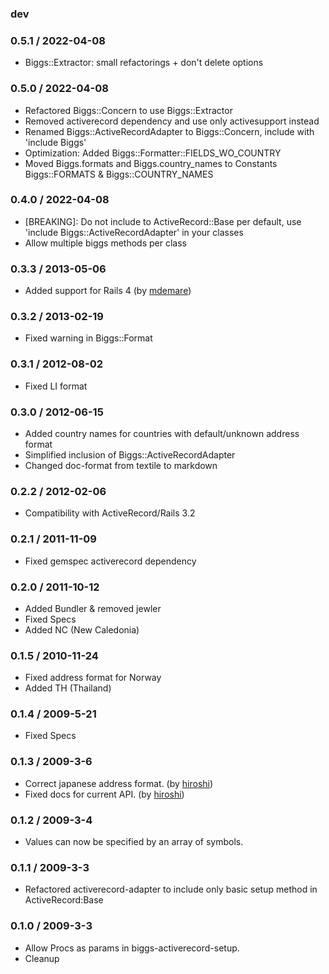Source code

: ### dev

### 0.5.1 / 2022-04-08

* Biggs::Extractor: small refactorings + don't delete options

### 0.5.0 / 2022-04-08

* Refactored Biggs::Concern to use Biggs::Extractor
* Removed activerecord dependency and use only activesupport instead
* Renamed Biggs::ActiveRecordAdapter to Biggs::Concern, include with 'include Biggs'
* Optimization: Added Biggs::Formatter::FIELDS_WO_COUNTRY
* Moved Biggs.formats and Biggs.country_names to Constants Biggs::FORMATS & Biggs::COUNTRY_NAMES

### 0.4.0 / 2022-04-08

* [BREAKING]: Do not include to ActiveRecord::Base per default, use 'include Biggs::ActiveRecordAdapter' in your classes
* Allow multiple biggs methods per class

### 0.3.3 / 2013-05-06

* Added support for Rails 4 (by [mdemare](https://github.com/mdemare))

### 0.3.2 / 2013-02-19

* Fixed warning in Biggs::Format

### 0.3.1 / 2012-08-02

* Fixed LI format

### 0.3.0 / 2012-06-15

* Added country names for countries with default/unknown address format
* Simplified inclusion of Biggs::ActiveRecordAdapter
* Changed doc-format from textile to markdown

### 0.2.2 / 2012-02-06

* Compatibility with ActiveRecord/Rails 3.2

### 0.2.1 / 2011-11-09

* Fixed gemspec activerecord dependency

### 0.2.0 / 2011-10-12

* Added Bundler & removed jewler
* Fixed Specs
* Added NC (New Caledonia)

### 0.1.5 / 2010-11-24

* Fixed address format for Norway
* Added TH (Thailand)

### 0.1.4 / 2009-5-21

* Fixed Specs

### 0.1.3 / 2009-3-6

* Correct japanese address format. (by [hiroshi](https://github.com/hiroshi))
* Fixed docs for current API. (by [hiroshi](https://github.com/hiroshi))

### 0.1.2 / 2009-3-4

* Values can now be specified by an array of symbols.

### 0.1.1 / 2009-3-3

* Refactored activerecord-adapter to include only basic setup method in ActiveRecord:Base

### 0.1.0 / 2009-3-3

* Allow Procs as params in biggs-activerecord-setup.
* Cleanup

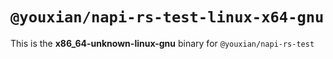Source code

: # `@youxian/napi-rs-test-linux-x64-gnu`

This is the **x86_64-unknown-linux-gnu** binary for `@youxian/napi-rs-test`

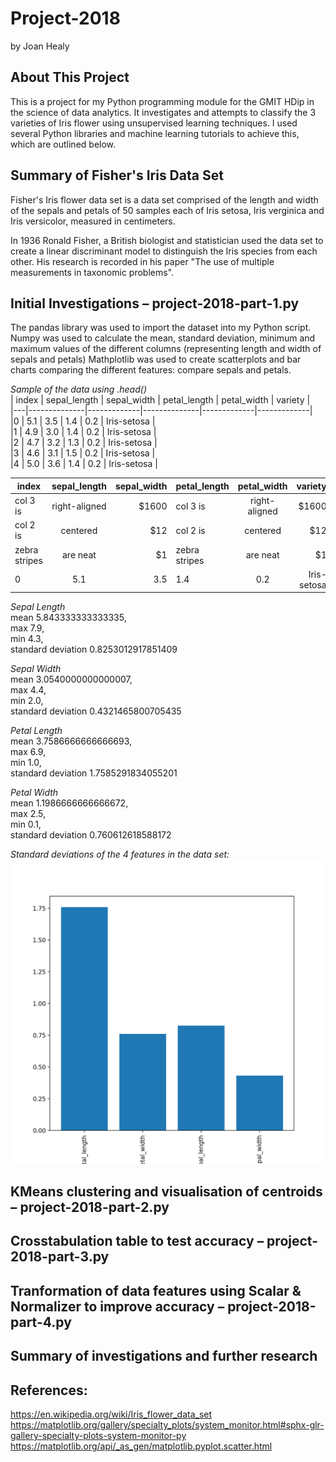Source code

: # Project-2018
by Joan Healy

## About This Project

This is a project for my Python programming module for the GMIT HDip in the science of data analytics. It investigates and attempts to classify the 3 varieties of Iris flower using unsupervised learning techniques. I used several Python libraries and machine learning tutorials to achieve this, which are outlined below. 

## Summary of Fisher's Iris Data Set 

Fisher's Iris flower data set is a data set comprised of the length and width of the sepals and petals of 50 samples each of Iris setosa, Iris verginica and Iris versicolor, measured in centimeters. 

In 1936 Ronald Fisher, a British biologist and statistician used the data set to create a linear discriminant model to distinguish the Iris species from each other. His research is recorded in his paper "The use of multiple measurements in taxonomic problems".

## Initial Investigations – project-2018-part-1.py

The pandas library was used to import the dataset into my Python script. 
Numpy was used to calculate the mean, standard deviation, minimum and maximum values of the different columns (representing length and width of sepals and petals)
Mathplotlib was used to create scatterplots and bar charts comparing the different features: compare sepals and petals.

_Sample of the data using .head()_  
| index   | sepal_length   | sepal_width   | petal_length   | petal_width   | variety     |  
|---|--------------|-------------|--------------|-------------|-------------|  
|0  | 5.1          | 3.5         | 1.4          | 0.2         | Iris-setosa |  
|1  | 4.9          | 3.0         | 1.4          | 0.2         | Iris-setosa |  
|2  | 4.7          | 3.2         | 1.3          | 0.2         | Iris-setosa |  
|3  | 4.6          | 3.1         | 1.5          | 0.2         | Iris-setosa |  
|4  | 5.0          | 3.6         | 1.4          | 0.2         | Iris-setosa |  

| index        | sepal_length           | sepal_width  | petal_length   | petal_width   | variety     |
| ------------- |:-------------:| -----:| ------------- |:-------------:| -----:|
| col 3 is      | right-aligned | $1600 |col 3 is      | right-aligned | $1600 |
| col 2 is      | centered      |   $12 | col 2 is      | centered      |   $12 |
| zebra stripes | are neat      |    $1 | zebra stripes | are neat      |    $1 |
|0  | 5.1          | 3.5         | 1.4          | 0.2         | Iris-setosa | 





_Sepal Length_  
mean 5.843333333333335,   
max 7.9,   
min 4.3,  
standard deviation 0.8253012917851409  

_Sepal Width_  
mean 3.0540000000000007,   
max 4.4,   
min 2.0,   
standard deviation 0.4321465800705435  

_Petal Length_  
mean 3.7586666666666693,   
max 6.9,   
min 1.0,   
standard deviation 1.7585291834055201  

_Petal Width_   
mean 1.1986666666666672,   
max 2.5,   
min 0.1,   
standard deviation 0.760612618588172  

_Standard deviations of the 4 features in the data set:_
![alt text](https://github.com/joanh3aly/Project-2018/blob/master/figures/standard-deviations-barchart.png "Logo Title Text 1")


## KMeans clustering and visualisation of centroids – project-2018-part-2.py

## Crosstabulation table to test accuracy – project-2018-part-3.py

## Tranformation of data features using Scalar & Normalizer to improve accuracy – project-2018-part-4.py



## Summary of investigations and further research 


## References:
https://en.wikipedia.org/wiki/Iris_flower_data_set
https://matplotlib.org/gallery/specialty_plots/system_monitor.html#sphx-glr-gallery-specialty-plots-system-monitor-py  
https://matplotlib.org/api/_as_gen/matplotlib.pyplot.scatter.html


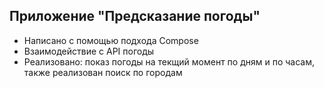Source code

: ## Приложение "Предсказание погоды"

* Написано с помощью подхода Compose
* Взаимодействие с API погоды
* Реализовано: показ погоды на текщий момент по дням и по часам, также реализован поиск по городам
* * * *
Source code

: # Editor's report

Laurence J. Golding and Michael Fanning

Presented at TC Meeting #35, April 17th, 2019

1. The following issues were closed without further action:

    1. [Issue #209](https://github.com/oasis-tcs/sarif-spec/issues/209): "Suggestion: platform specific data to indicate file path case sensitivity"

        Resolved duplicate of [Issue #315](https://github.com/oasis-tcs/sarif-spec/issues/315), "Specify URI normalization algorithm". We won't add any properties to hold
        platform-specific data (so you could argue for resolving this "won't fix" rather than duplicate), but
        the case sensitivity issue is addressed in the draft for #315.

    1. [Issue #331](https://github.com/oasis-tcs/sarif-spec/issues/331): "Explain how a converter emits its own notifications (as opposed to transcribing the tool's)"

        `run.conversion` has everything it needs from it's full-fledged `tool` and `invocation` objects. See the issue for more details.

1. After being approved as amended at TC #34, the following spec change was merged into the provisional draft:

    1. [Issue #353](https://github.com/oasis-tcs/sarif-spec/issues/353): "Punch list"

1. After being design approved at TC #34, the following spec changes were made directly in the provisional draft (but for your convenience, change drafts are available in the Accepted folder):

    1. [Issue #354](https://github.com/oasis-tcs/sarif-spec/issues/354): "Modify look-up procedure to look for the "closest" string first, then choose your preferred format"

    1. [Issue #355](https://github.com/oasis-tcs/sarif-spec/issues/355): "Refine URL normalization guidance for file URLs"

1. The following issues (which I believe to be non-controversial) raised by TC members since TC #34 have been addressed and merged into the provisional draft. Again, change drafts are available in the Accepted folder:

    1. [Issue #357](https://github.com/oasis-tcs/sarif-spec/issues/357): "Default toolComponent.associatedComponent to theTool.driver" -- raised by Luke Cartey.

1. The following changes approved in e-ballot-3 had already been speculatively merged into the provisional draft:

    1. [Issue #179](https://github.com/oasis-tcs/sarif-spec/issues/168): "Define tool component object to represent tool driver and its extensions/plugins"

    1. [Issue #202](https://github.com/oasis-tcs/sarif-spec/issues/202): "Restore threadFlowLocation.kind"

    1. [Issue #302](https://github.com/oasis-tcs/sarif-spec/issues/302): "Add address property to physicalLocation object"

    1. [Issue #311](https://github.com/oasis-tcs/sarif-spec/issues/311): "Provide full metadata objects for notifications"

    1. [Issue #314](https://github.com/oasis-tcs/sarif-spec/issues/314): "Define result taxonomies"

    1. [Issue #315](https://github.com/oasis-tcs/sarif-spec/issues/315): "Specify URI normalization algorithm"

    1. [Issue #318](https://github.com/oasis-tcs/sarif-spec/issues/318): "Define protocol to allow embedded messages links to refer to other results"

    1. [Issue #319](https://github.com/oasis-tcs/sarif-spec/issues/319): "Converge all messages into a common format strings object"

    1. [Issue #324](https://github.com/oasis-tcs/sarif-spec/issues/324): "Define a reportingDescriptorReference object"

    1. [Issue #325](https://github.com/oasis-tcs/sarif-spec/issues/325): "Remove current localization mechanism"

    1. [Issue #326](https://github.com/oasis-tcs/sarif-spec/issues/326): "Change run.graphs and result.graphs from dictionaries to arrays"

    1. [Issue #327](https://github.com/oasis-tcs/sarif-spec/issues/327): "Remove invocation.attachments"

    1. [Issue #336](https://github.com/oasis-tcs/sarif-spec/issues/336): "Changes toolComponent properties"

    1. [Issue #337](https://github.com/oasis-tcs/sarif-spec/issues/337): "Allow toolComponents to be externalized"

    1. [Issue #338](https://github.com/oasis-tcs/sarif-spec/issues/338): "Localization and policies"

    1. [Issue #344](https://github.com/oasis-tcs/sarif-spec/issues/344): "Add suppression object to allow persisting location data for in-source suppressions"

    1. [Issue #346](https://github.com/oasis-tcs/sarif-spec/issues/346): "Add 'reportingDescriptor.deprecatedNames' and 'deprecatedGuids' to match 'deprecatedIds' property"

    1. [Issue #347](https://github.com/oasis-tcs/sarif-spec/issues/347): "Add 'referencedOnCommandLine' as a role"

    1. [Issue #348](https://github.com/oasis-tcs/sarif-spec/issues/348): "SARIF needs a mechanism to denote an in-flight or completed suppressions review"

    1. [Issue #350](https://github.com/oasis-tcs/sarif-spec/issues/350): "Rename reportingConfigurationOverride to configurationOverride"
* * * *
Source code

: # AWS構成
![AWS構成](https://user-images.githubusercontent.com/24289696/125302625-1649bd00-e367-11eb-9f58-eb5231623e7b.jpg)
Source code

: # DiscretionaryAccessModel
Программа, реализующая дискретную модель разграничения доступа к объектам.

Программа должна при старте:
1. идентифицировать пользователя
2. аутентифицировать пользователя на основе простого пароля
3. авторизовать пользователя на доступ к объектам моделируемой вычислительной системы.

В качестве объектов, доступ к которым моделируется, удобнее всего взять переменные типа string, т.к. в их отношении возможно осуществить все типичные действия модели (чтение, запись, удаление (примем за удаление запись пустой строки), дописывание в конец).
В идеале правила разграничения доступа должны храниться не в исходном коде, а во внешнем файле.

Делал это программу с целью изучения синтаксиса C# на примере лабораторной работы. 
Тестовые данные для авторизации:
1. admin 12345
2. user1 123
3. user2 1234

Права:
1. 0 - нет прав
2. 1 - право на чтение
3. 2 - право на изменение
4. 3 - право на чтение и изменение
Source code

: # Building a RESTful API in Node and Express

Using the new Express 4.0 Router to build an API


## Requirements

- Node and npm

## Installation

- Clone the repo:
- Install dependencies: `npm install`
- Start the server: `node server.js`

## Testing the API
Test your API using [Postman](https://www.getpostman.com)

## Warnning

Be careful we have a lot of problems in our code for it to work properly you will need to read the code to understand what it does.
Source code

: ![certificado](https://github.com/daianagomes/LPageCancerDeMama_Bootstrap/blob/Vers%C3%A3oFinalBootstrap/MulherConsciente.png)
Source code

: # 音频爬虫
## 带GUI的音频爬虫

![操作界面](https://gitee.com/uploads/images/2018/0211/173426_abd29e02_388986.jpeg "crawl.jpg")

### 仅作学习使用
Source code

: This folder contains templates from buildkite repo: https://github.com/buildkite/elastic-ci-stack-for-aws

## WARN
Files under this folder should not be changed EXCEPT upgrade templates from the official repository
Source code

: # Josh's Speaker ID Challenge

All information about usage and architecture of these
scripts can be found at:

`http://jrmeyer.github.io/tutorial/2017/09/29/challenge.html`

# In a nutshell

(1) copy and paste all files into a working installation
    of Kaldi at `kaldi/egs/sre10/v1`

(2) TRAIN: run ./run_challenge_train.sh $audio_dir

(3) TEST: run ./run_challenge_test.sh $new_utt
* * * *
--- Your goal ---
Each line that contains the string "duplicate" should be copied from the data above.

--- Result for this exercise ---
        Resolved duplicate of [Issue #315](https://github.com/oasis-tcs/sarif-spec/issues/315), "Specify URI normalization algorithm". We won't add any properties to hold
        platform-specific data (so you could argue for resolving this "won't fix" rather than duplicate), but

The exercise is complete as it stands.